Submitted to: Soil Biology and Biochemistry
Publication Type: Peer Reviewed Journal
Publication Acceptance Date: April 18, 2009
Publication Date: May 5, 2009
Repository URL: http://hdl.handle.net/10113/32205
Citation: Meyer, S.L., Rice, C., Zasada, I.A. 2009. DIBOA: Fate in Soil and Effects on Root-knot Nematode Egg Numbers. Soil Biology and Biochemistry. 41:1555-1560. Interpretive Summary: Plant-parasitic nematodes are microscopic worms that cause ten billion dollars in U.S. crop losses annually, and root-knot nematodes are among the most destructive species on many crops. A major problem facing growers is the lack of safe and effective methods for reducing crop losses caused by root-knot nematodes. Therefore, scientists are developing the use of rye as a crop for suppressing nematodes after the rye plants are incorporated into soil. Because rye produces a compound called DIBOA that is believed to naturally control nematodes, this study investigated the persistence of different concentrations of DIBOA when applied to soil and their effects on nematode control. The results indicated that only the highest DIBOA concentration reduced nematode population densities, and that little DIBOA was recovered after 5 days. The results are significant because they demonstrated that high soil concentrations of DIBOA are necessary to suppress root-knot nematodes (probably in part because the compound disappears quickly after addition); therefore, DIBOA may not be a major factor in the ability of rye crops to suppress this nematode. This research will be used by scientists developing environmentally safe methods for managing diseases caused by nematodes.

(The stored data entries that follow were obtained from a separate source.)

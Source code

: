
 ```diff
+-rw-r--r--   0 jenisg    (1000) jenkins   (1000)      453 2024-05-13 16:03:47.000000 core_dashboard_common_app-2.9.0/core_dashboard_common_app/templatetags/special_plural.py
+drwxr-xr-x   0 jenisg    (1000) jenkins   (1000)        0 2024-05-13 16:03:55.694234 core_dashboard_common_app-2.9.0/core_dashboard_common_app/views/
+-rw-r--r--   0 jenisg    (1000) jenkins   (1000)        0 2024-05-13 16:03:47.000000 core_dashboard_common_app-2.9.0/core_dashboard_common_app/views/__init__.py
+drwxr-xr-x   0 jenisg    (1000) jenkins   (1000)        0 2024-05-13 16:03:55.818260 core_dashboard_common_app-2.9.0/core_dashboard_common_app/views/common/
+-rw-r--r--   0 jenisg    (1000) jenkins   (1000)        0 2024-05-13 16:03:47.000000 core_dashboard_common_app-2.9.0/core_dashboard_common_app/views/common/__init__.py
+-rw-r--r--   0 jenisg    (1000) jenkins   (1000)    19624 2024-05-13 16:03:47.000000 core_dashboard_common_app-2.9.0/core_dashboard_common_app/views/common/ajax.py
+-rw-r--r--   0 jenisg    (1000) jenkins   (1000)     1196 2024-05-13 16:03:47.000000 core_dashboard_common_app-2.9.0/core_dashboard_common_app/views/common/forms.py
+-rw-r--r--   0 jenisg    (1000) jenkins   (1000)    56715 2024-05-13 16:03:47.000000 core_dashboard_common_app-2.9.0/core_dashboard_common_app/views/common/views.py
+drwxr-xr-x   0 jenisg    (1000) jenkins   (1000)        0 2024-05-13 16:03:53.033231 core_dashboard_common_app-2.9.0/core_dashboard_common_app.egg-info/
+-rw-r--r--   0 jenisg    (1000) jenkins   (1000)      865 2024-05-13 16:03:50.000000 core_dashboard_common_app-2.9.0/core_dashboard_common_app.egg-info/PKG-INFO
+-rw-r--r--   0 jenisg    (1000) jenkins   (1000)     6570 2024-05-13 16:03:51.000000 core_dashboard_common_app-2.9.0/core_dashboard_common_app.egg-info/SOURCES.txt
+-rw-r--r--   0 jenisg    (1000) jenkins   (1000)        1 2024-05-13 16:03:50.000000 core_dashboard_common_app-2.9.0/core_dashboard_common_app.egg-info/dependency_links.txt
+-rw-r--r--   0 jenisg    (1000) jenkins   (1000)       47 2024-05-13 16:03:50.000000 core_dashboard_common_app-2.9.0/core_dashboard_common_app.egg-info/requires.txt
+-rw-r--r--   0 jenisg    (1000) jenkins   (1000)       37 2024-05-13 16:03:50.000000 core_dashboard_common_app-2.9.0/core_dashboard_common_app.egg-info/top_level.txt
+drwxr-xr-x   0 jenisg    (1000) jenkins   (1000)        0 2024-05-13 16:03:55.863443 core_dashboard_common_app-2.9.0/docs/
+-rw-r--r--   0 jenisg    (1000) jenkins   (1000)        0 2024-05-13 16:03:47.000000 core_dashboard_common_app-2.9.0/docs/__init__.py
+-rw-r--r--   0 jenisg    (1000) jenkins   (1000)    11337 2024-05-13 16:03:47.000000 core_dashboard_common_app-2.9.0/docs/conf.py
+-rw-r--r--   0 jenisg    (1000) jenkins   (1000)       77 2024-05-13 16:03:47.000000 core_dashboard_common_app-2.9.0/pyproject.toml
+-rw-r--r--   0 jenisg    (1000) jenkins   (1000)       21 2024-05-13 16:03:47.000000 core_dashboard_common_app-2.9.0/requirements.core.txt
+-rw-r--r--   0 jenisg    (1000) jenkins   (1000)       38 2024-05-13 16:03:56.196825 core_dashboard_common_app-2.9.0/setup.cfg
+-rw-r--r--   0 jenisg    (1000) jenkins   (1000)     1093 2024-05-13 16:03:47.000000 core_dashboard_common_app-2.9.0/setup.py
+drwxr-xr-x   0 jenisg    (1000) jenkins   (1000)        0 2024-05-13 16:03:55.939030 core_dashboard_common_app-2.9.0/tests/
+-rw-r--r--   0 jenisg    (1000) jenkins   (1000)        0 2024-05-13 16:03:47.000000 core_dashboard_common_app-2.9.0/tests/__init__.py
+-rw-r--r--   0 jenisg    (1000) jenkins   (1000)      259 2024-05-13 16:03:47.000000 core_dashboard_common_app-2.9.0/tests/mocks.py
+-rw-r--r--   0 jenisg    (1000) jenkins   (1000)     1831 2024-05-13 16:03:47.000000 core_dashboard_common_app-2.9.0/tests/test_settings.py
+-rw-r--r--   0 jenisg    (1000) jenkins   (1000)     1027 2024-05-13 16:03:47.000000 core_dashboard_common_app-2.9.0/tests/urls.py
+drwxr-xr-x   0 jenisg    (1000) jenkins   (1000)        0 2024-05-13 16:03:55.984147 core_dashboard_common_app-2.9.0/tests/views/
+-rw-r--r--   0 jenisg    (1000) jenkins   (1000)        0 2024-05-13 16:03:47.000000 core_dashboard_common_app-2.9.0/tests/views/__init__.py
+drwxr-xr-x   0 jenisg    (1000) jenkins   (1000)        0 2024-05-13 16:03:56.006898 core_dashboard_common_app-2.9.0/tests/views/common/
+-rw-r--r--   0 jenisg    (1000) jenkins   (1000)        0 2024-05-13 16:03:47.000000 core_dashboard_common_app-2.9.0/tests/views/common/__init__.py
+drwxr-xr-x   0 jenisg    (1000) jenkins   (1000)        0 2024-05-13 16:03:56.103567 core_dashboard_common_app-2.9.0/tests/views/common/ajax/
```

Technical Abstract: The benzoxazinoid 2,4-dihydroxy-1,4-benzoxazin-3-one (DIBOA) is produced by rye (Secale cereale) and may contribute to plant-parasitic nematode suppression when rye plants are incorporated as a green manure. We investigated the fate of DIBOA in soil and DIBOA’s effects on nematode reproduction. Soil in plastic bags was treated with DIBOA at concentrations ranging from 1.1 to 18 micrograms g-1 dry soil, and with the root-knot nematode Meloidogyne incognita. Control soils were treated with water or with 0.31% methanol, with or without nematodes. DIBOA concentrations extracted from the soil were measured at selected times for 5 consecutive days. The soil from each bag was then placed into a pot in the greenhouse, and a cucumber seedling was transplanted into each pot. Five weeks later, only the highest DIBOA concentration, 18 micrograms g-1 soil, reduced nematode egg numbers. At 0 h, DIBOA measured in soil ranged from 19.68 to 35.51% of the initial DIBOA concentration, and was dependent on the concentration added to the soil. DIBOA half-life was from 18 to 22 h, and very little DIBOA was present in soil after 120 h. Identified breakdown products accounted for only 4% at maximum of the initially added DIBOA. The results of our study demonstrate that high soil concentrations of DIBOA are necessary to suppress M. incognita; DIBOA may not be a major factor in nematode suppression by a rye cover crop.